**WHAT THE TASK ASKS**: Which of the lines in the records below hold the string "ffhs"? Copy every one of them.

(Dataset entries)
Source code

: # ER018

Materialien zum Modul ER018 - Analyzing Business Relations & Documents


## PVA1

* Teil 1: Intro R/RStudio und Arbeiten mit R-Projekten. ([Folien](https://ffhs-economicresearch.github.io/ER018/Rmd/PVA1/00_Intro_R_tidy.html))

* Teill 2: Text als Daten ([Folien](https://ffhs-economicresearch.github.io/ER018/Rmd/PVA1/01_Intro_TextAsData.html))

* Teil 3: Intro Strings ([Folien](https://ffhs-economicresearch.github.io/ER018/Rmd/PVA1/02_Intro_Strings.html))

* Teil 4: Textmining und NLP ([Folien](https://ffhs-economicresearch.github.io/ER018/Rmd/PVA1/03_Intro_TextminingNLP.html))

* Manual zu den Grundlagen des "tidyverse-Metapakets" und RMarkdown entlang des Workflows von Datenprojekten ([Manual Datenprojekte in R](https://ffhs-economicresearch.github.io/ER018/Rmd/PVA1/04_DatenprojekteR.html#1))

**REPLY TO THE TASK**:
* Teil 1: Intro R/RStudio und Arbeiten mit R-Projekten. ([Folien](https://ffhs-economicresearch.github.io/ER018/Rmd/PVA1/00_Intro_R_tidy.html))
* Teill 2: Text als Daten ([Folien](https://ffhs-economicresearch.github.io/ER018/Rmd/PVA1/01_Intro_TextAsData.html))
* Teil 3: Intro Strings ([Folien](https://ffhs-economicresearch.github.io/ER018/Rmd/PVA1/02_Intro_Strings.html))
* Teil 4: Textmining und NLP ([Folien](https://ffhs-economicresearch.github.io/ER018/Rmd/PVA1/03_Intro_TextminingNLP.html))
* Manual zu den Grundlagen des "tidyverse-Metapakets" und RMarkdown entlang des Workflows von Datenprojekten ([Manual Datenprojekte in R](https://ffhs-economicresearch.github.io/ER018/Rmd/PVA1/04_DatenprojekteR.html#1))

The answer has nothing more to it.